Suk's musical style started off with a heavy influence from his mentor, Dvořák, perhaps most notably in the well-known Serenade for Strings, Op. 6 (1892). The biggest change of Suk's style came after he reached a "dead end" in his early musical style (music played less of a role in Suk's life outside of his schooling), just before he began a stylistic shift during 1897–1905, perhaps realizing that the strong influence of Dvořák would limit his work. Morbidity was always a large factor in Suk's music. For instance, he wrote his own funeral march in 1889 and it appears significantly also in a major work, the "funeral symphony" Asrael, Op. 27. Ripening, a symphonic poem, was also a story of pain and questioning the value of life. Other works, however – such as the music he set to Julius Zeyer's drama Radúz a Mahulena – display his happiness, which he credited to his marriage with Otilie. Another of Suk's works, Pohádka (Fairy Tale), was drawn from his work with Radúz a Mahulena. The closest Suk came to opera is in his incidental music to the play Pod jabloní (Beneath the Apple Tree).

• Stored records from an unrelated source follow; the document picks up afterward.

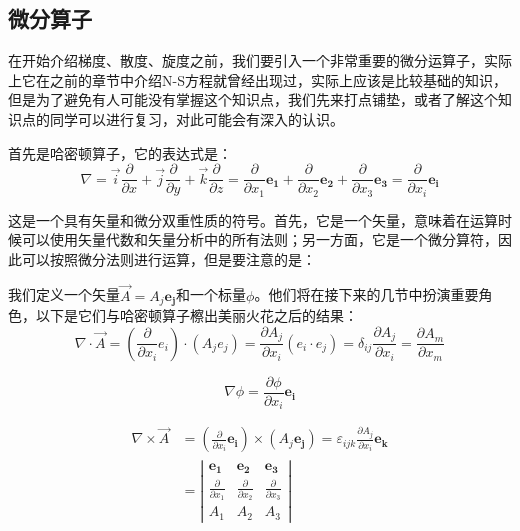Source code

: \documentclass{ctexart}
\begin{document}
\subsection{微分算子}
在开始介绍梯度、散度、旋度之前，我们要引入一个非常重要的微分运算子，实际上它在之前的章节中介绍N-S方程就曾经出现过，实际上应该是比较基础的知识，但是为了避免有人可能没有掌握这个知识点，我们先来打点铺垫，或者了解这个知识点的同学可以进行复习，对此可能会有深入的认识。
\par
首先是哈密顿算子，它的表达式是：
$$
\nabla =\vec{i} \frac{\partial}{\partial x}+\vec{j} \frac{\partial}{\partial y}+\vec{k} \frac{\partial}{\partial z} 
=\frac{\partial}{\partial x_{1}} \boldsymbol{e_{1}}+\frac{\partial}{\partial x_{2}} \boldsymbol{e_{2}}+\frac{\partial}{\partial x_{3}} \boldsymbol{e_{3}}=\frac{\partial}{\partial x_{i}} \boldsymbol{e_{i}}
$$
\par
这是一个具有矢量和微分双重性质的符号。首先，它是一个矢量，意味着在运算时候可以使用矢量代数和矢量分析中的所有法则；另一方面，它是一个微分算符，因此可以按照微分法则进行运算，但是要注意的是：
\par
我们定义一个矢量$\vec{A}=A_j\boldsymbol{e_{j}}$和一个标量$\phi$。他们将在接下来的几节中扮演重要角色，以下是它们与哈密顿算子檫出美丽火花之后的结果：
$$
\nabla \cdot \vec{A} =\left(\frac{\partial}{\partial x_{i}} e_{i}\right) \cdot\left(A_{j} e_{j}\right)
=\frac{\partial A_{j}}{\partial x_{i}}\left(e_{i} \cdot e_{j}\right)=\delta_{i j} \frac{\partial A_{j}}{\partial x_{i}}=\frac{\partial A_{m}}{\partial x_{m}}
$$

$$
\nabla \phi = \frac{\partial \phi}{ \partial x_{i}} \boldsymbol{e_{i}}
$$

$$
\begin{aligned}
\nabla \times \vec{A} &=\left(\frac{\partial}{\partial x_{i}} \boldsymbol{e_{i}}\right) \times\left(A_{j} \boldsymbol{e_{j}}\right)=\varepsilon_{i j k} \frac{\partial A_{j}}{\partial x_{i}} \boldsymbol{e_{k}} \\
&=\left|\begin{array}{ccc}
\boldsymbol{e_{1}} & \boldsymbol{e_{2}} & \boldsymbol{e_{3}} \\
\frac{\partial}{\partial x_{1}} & \frac{\partial}{\partial x_{2}} & \frac{\partial}{\partial x_{3}} \\
A_{1} & A_{2} & A_{3}
\end{array}\right|
\end{aligned}
$$
\end{document}
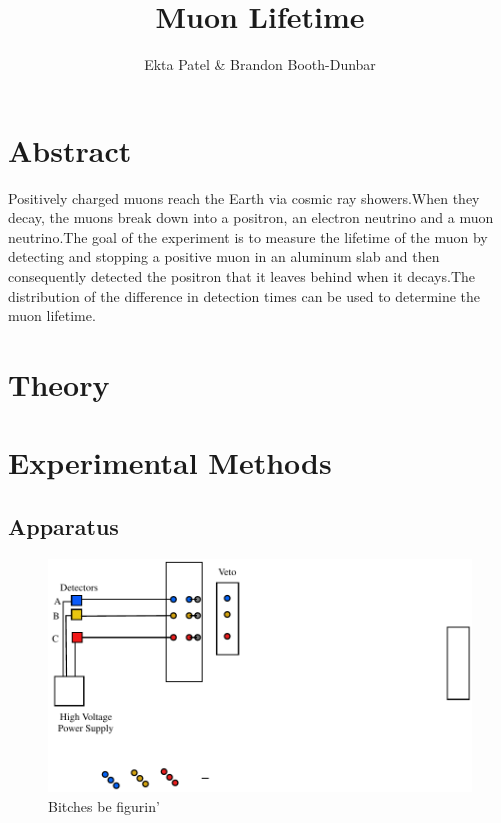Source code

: 
\newcommand{\ig}[2][width=4in]{\texttt{[image: \#2]}}    		
\usepackage{graphicx}					
\usepackage{amssymb}
\usepackage{pgfplotstable}
\usepackage{float}
\usepackage{caption}
\captionsetup[table]{justification=justified,singlelinecheck=false, position=bottom}


\header {\today}							
\title{Muon Lifetime}
\author{Ekta Patel \& Brandon Booth-Dunbar}

\section{Abstract}
\begin{em} Positively charged muons reach the Earth via cosmic ray showers.When they decay, the muons break down into a positron, an electron neutrino and a muon neutrino.The goal of the experiment is to measure the lifetime of the muon by detecting and stopping a positive muon in an aluminum slab and then consequently detected the positron that it leaves behind when it decays.The distribution of the difference in detection times can be used to determine the muon lifetime.
\end{em}

\section{Theory}

\section{Experimental Methods}
\subsection{Apparatus}
\begin{figure}[H]
\begin{center}
\includegraphics[width=4 in]{ML-figure1.pdf}
\caption{Bitches be figurin'}
\end{center}
\end{figure}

The majority of Suk's papers are kept in Prague. A new catalogue of Suk's works contains more manuscripts than any before it, some of them also containing sketches by Suk.

Suk said of himself: "I do not bow to anyone, except to my own conscience and to our noble Lady Music… and yet at the same time I know that thereby I serve my country, and praise the great people from the period of our wakening who taught us to love our country."

==Olympic medalist==
The march V nový život (Into a New Life), op. 35, was originally written in 1920 as a symphonic march for the Sokol sports movement, but revised in 1931 with a text by poet Petr Křička (1884-1949, brother of composer Jaroslav Křička). After its first performance that year, the Czechoslovak Olympic Committee awarded it a silver medal in 1932 (the gold and bronze medals were not awarded). The piece was performed at the BBC Proms in 1943, and at the Last Night in 2012.